Gender income gaps were most pronounced for surgical specialists ($2.5 million), followed by nonsurgical specialists ($1.6 million) and primary care physicians ($900,000).

These figures resulted after researchers adjusted for factors that may otherwise explain observed differences in income, such as hours worked, clinical revenue, practice type and specialty.

RELATED: Industry Voices—The pay gap for male and female doctors is ridiculous. Here's what can be done about it

“The findings are concerning for a few reasons,” senior author Anupam B. Jena, M.D., Ph.D., an economist and the Ruth L. Newhouse Associate Professor at Harvard Medical School, told Fierce Healthcare. “Of course, they raise natural questions about equity in pay, meaning equal pay for equal work. But they also raise questions for me about the signals we send to people investing huge amounts of time and effort, early in their lives, into careers like medicine.”

Researchers used earnings data from 80,342 full-time U.S. physicians in a variety of work environments—including academic medical centers and community settings and across specialties between 2014 and 2019—to estimate career differences in income between men and women. They revealed that those differences “increased most rapidly during the initial years of practice” but did not rebound.

Large gaps in income persist despite the fact that about half of all U.S. medical school graduates are women. In addition, the authors mentioned that women hold nearly 40% of U.S. medical school faculty appointments.

The authors cited previous research based on income data from surveys or administrative records and conducted in various settings, but most often in academic environments. That research found that female physicians earn significantly less than their male counterparts even after accounting for gender differences in specialty, hours worked, years of experience, age, marital status, family structure and research and clinical productivity.

However, the authors pointed out that prior studies did not explore cumulative career differences in income between male and female physicians.

“No one, at least to my knowledge, has taken a step back and said, ‘Across a whole career, how do all of the disparities add up?’ And that’s what we wanted to do in this study,” Whaley noted.

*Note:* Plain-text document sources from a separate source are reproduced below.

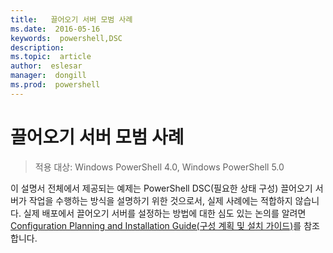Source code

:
 ```yaml
---
title:   끌어오기 서버 모범 사례
ms.date:  2016-05-16
keywords:  powershell,DSC
description:  
ms.topic:  article
author:  eslesar
manager:  dongill
ms.prod:  powershell
---
```


# 끌어오기 서버 모범 사례

>적용 대상: Windows PowerShell 4.0, Windows PowerShell 5.0

이 설명서 전체에서 제공되는 예제는 PowerShell DSC(필요한 상태 구성) 끌어오기 서버가 작업을 수행하는 방식을 설명하기 위한 것으로서, 실제 사례에는 적합하지 않습니다. 실제 배포에서 끌어오기 서버를 설정하는 방법에 대한 심도 있는 논의를 알려면 [Configuration Planning and Installation Guide(구성 계획 및 설치 가이드)](https://github.com/PowerShell/Whitepapers/blob/master/PullServerCPIG/PullServerCPIG.md)를 참조합니다.



<!--HONumber=May16_HO3-->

RELATED: Salary, representation gaps persist for women teaching internal medicine

To perform their analyses, the authors obtained data from Doximity, an online professional network for physicians that includes information about more than 70% of U.S. doctors. Physicians who completed Doximity’s compensation survey provided detailed information on total annual income, practice type (for example, hospital or group practice) and average hours worked per week.

Physicians’ income was reported in categories with increments of $5,000 between $40,000 and $250,000 and increments of $25,000 between $250,000 and $1 million.The earnings were linked to data on physician characteristics, using each physician’s National Provider Identifier, or NPI. Analyses were limited to physicians who reported practicing full-time.

The authors speculated that their results actually may “underestimate the actual magnitude of the gender income gap,” if women were more likely to leave active medical practice, as indicated by other studies.

“Gender pay gaps like this, which are large when viewed cumulatively over a lifetime, send the wrong market signal,” Jena said. “We want to be encouraging, not discouraging, the best women and men to enter medicine.”